Il haussa les épaules et referma la trappe derrière elle.

L’humidité la saisit immédiatement. Les murs de pierre suintaient. Le sol

était jonché de détritus et d’os rongés.

« Analyse du terrain en cours… Activité magique : Faible. Présence :

Anormale. »

« Maîtrise actuelle du Nexus Évolutif : 4%. Première pulsation

magique imminente. »

Ma-Théo s’avança lentement. Le silence était pesant.

Puis elle entendit un couinement.

Et un autre. Puis des dizaines.

Des ombres bougèrent au fond du couloir. Des yeux rouges scintillèrent.

— Ils sont… plus gros que des chiens…

L’un d’eux bondit.

Elle roula sur le côté, évitant de justesse les crocs. Puis un autre surgit.

Elle frappa avec le poing. L’impact fut plus fort qu’attendu : le rat géant fut

projeté contre le mur.

« Force accrue (x1.4) activée — adaptation musculaire temporaire. »

— Hein…?

Un autre bondit. Elle saisit un tesson de bois, le planta dans l’œil de la

créature. Un cri bestial résonna.

Ils étaient six. Peut-être plus.

Elle respira lentement.

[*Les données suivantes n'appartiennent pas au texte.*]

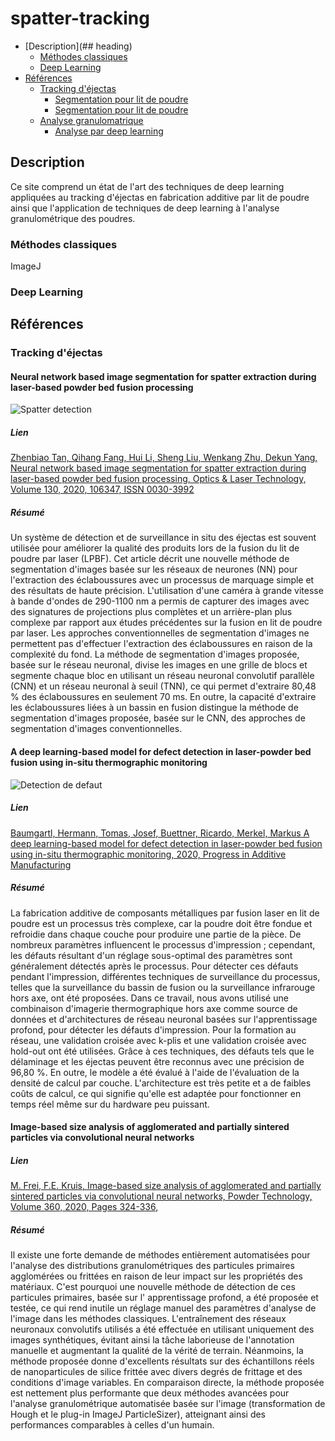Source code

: # spatter-tracking

- [Description](## heading)
  * [Méthodes classiques](#sub-heading)
  * [Deep Learning](#sub-heading-1)
- [Références](#heading-1)
  * [Tracking d'éjectas](#sub-heading-1)
    + [Segmentation pour lit de poudre](#sub-sub-heading-1)
    + [Segmentation pour lit de poudre](#sub-sub-heading-1)
  * [Analyse granulomatrique](#sub-heading-2)
    + [Analyse par deep learning](#sub-sub-heading-1)   




## Description 

Ce site comprend un état de l'art des techniques de deep learning appliquées au tracking d'éjectas en fabrication additive par lit de poudre ainsi
que l'application de techniques de deep learning à l'analyse granulométrique des poudres.

### Méthodes classiques

ImageJ

### Deep Learning



## Références

### Tracking d'éjectas

#### Neural network based image segmentation for spatter extraction during laser-based powder bed fusion processing

![Spatter detection](https://ars.els-cdn.com/content/image/1-s2.0-S0030399220309804-gr5.jpg "Spatter detection")

##### Lien

[Zhenbiao Tan, Qihang Fang, Hui Li, Sheng Liu, Wenkang Zhu, Dekun Yang,
Neural network based image segmentation for spatter extraction during laser-based powder bed fusion processing,
Optics & Laser Technology,
Volume 130,
2020,
106347,
ISSN 0030-3992](https://www.sciencedirect.com/science/article/pii/S0030399220309804?dgcid=rss_sd_all)

##### Résumé 

Un système de détection et de surveillance in situ des éjectas est souvent utilisée pour améliorer la qualité des produits lors de la fusion du lit de poudre par laser (LPBF). Cet article décrit une nouvelle méthode de segmentation d'images basée sur les réseaux de neurones (NN) pour l'extraction des éclaboussures avec un processus de marquage simple et des résultats de haute précision. L'utilisation d'une caméra à grande vitesse à bande d'ondes de 290-1100 nm a permis de capturer des images avec des signatures de projections plus complètes et un arrière-plan plus complexe par rapport aux études précédentes sur la fusion en lit de poudre par laser. Les approches conventionnelles de segmentation d'images ne permettent pas d'effectuer l'extraction des éclaboussures en raison de la complexité du fond. La méthode de segmentation d'images proposée, basée sur le réseau neuronal, divise les images en une grille de blocs et segmente chaque bloc en utilisant un réseau neuronal convolutif parallèle (CNN) et un réseau neuronal à seuil (TNN), ce qui permet d'extraire 80,48 % des éclaboussures en seulement 70 ms. En outre, la capacité d'extraire les éclaboussures liées à un bassin en fusion distingue la méthode de segmentation d'images proposée, basée sur le CNN, des approches de segmentation d'images conventionnelles.



#### A deep learning-based model for defect detection in laser-powder bed fusion using in-situ thermographic monitoring

![Detection de defaut](https://media.springernature.com/lw685/springer-static/image/art%3A10.1007%2Fs40964-019-00108-3/MediaObjects/40964_2019_108_Fig1_HTML.png?as=webp)

##### Lien

[Baumgartl, Hermann, Tomas, Josef, Buettner, Ricardo, Merkel, Markus
A deep learning-based model for defect detection in laser-powder bed fusion using in-situ thermographic monitoring,
2020, Progress in Additive Manufacturing](https://link.springer.com/article/10.1007/s40964-019-00108-3)

##### Résumé 
La fabrication additive de composants métalliques par fusion laser en lit de poudre est un processus très complexe, car la poudre doit être fondue et refroidie dans chaque couche pour produire une partie de la pièce. De nombreux paramètres influencent le processus d'impression ; cependant, les défauts résultant d'un réglage sous-optimal des paramètres sont généralement détectés après le processus. Pour détecter ces défauts pendant l'impression, différentes techniques de surveillance du processus, telles que la surveillance du bassin de fusion ou la surveillance infrarouge hors axe, ont été proposées. Dans ce travail, nous avons utilisé une combinaison d'imagerie thermographique hors axe comme source de données et d'architectures de réseau neuronal basées sur l'apprentissage profond, pour détecter les défauts d'impression. Pour la formation au réseau, une validation croisée avec k-plis et une validation croisée avec hold-out ont été utilisées. Grâce à ces techniques, des défauts tels que le délaminage et les éjectas peuvent être reconnus avec une précision de 96,80 %. En outre, le modèle a été évalué à l'aide de l'évaluation de la densité de calcul par couche. L'architecture est très petite et a de faibles coûts de calcul, ce qui signifie qu'elle est adaptée pour fonctionner en temps réel même sur du hardware peu puissant.

#### Image-based size analysis of agglomerated and partially sintered particles via convolutional neural networks

##### Lien

[M. Frei, F.E. Kruis,
Image-based size analysis of agglomerated and partially sintered particles via convolutional neural networks,
Powder Technology,
Volume 360,
2020,
Pages 324-336,](https://www.sciencedirect.com/science/article/pii/S003259101930854X)

##### Résumé 

Il existe une forte demande de méthodes entièrement automatisées pour l'analyse des distributions granulométriques des particules primaires agglomérées ou frittées en raison de leur impact sur les propriétés des matériaux. C'est pourquoi une nouvelle méthode de détection de ces particules primaires, basée sur l' apprentissage profond, a été proposée et testée, ce qui rend inutile un réglage manuel des paramètres d'analyse de l'image dans les méthodes classiques.
L'entraînement des réseaux neuronaux convolutifs utilisés a été effectuée en utilisant uniquement des images synthétiques, évitant ainsi la tâche laborieuse de l'annotation manuelle et augmentant la qualité de la vérité de terrain. Néanmoins, la méthode proposée donne d'excellents résultats sur des échantillons réels de nanoparticules de silice frittée avec divers degrés de frittage et des conditions d'image variables.
En comparaison directe, la méthode proposée est nettement plus performante que deux méthodes avancées pour l'analyse granulométrique automatisée basée sur l'image (transformation de Hough et le plug-in ImageJ ParticleSizer), atteignant ainsi des performances comparables à celles d'un humain.
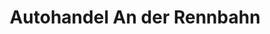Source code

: ---
title: "Autohandel An der Rennbahn"
url: /dresden/autohandel-an-der-rennbahn/
shop: Autohaus
---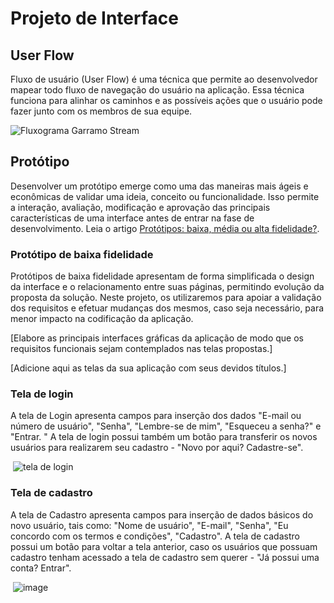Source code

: 
# Projeto de Interface

## User Flow

Fluxo de usuário (User Flow) é uma técnica que permite ao desenvolvedor mapear todo fluxo de navegação do usuário na aplicação. Essa técnica funciona para alinhar os caminhos e as possíveis ações que o usuário pode fazer junto com os membros de sua equipe.

![Fluxograma Garramo Stream](https://github.com/ICEI-PUC-Minas-PMV-ADS/pmv-ads-2024-1-e1-proj-web-t6-pmv-ads-2024-1-e1-projeto_entreteniment/assets/141928161/998a3b1c-7eb3-4641-979f-e8d693643927)


## Protótipo

Desenvolver um protótipo emerge como uma das maneiras mais ágeis e econômicas de validar uma ideia, conceito ou funcionalidade. Isso permite a interação, avaliação, modificação e aprovação das principais características de uma interface antes de entrar na fase de desenvolvimento. Leia o artigo [Protótipos: baixa, média ou alta fidelidade?](https://medium.com/ladies-that-ux-br/prot%C3%B3tipos-baixa-m%C3%A9dia-ou-alta-fidelidade-71d897559135).

### Protótipo de baixa fidelidade

Protótipos de baixa fidelidade apresentam de forma simplificada o design da interface e o relacionamento entre suas páginas, permitindo evolução da proposta da solução. Neste projeto, os utilizaremos para apoiar a validação dos requisitos e efetuar mudanças dos mesmos, caso seja necessário, para menor impacto na codificação da aplicação.

[Elabore as principais interfaces gráficas da aplicação de modo que os requisitos funcionais sejam contemplados nas telas propostas.]

[Adicione aqui as telas da sua aplicação com seus devidos títulos.] 

 ### Tela de login
 
A tela de Login apresenta campos para inserção dos dados "E-mail ou número de usuário", "Senha", "Lembre-se de mim", "Esqueceu a senha?" e "Entrar. " A tela de login possui também um botão para transferir os novos usuários para realizarem seu cadastro - "Novo por aqui? Cadastre-se".


 <img> ![tela de login](https://github.com/ICEI-PUC-Minas-PMV-ADS/pmv-ads-2024-1-e1-proj-web-t6-pmv-ads-2024-1-e1-projeto_entreteniment/assets/141928161/c5aaba6e-5a42-4e78-9b3e-d1a96e65edd2)

  ### Tela de cadastro

  A tela de Cadastro apresenta campos para inserção de dados básicos do novo usuário, tais como: "Nome de usuário", "E-mail", "Senha", "Eu concordo com os termos e condições", "Cadastro". A tela de cadastro possui um botão para voltar a tela anterior, caso os usuários que possuam cadastro tenham acessado a tela de cadastro sem querer - "Já possui uma conta? Entrar".
  

<img> ![image](https://github.com/ICEI-PUC-Minas-PMV-ADS/pmv-ads-2024-1-e1-proj-web-t6-pmv-ads-2024-1-e1-projeto_entreteniment/assets/141928161/f8a5e46d-857b-4c05-8997-7c20ebffa7f0)
 





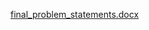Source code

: [final_problem_statements.docx](https://github.com/HAMADIAKHAN/Hk01/files/14779152/final_problem_statements.docx)
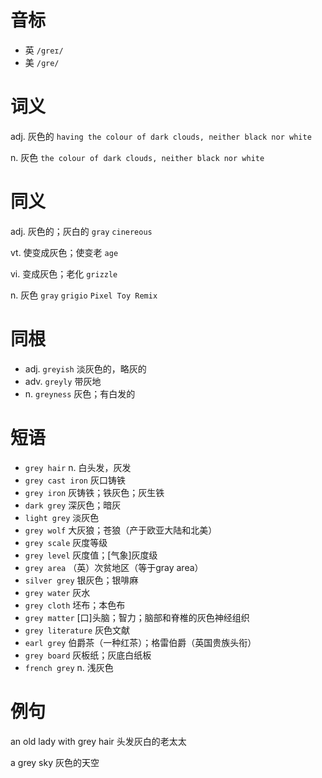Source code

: # 音标

- 英 `/greɪ/`
- 美 `/ɡre/`

# 词义

adj. 灰色的
`having the colour of dark clouds, neither black nor white`

n. 灰色
`the colour of dark clouds, neither black nor white`

# 同义

adj. 灰色的；灰白的
`gray` `cinereous`

vt. 使变成灰色；使变老
`age`

vi. 变成灰色；老化
`grizzle`

n. 灰色
`gray` `grigio` `Pixel Toy Remix`

# 同根

- adj. `greyish` 淡灰色的，略灰的
- adv. `greyly` 带灰地
- n. `greyness` 灰色；有白发的

# 短语

- `grey hair` n. 白头发，灰发
- `grey cast iron` 灰口铸铁
- `grey iron` 灰铸铁；铁灰色；灰生铁
- `dark grey` 深灰色；暗灰
- `light grey` 淡灰色
- `grey wolf` 大灰狼；苍狼（产于欧亚大陆和北美）
- `grey scale` 灰度等级
- `grey level` 灰度值；[气象]灰度级
- `grey area` （英）次贫地区（等于gray area）
- `silver grey` 银灰色；银啡麻
- `grey water` 灰水
- `grey cloth` 坯布；本色布
- `grey matter` [口]头脑；智力；脑部和脊椎的灰色神经组织
- `grey literature` 灰色文献
- `earl grey` 伯爵茶（一种红茶）；格雷伯爵（英国贵族头衔）
- `grey board` 灰板纸；灰底白纸板
- `french grey` n. 浅灰色

# 例句

an old lady with grey hair
头发灰白的老太太

a grey sky
灰色的天空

Son cœur battait à tout rompre.

— Je dois survivre…

L’un d’eux sauta vers sa gorge.

— Non… pas aujourd’hui !

Et là, ce fut comme une étincelle.

Une vague invisible s’échappa de son corps, balayant les rats proches. Les

torches murales s’allumèrent comme par magie, révélant la scène.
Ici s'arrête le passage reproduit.